═════ RECORDS TO USE ═════
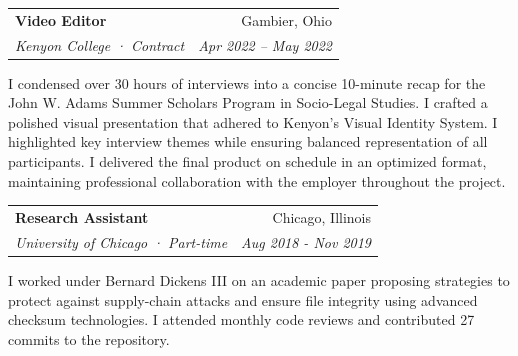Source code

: \documentclass[letterpaper,10pt]{article}
\makeatletter
\newcommand{\resumeSubheading}[4]{
	\vspace{-2pt}\item
	\begin{tabular*}{0.97\textwidth}[t]{l@{\extracolsep{\fill}}r}
		\textbf{#1} & #2 \\
		\textit{\small#3} & \textit{\small #4} \\
	\end{tabular*}\vspace{-7pt}
}
\newcommand{\resumeParagraph}[1]{
	\item[]
	\parbox{\linewidth}{
		\small{#1\xspace} %
	}
	\vspace{-7pt}
}
\makeatother
\begin{document}
\resumeSubheading
{Video Editor}{Gambier, Ohio}
{Kenyon College · Contract}{Apr 2022 – May 2022}
\resumeParagraph{I condensed over 30 hours of interviews into a concise 10-minute recap for the John W. Adams Summer Scholars Program in Socio-Legal Studies. I crafted a polished visual presentation that adhered to Kenyon’s Visual Identity System. I highlighted key interview themes while ensuring balanced representation of all participants. I delivered the final product on schedule in an optimized format, maintaining professional collaboration with the employer throughout the project.}

\vspace{2pt}

\resumeSubheading
{Research Assistant}{Chicago, Illinois}
{University of Chicago · Part-time}{Aug 2018 - Nov 2019}
\resumeParagraph{I worked under Bernard Dickens III on an academic paper proposing strategies to protect against supply-chain attacks and ensure file integrity using advanced checksum technologies. I attended monthly code reviews and contributed 27 commits to the repository.}

\end{document}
═════
§ WHAT YOU WILL DO
Please return every line in the data that includes the string "small".

§ EXPECTED ANSWER
		\textit{\small#3} & \textit{\small #4} \\
		\small{#1\xspace} %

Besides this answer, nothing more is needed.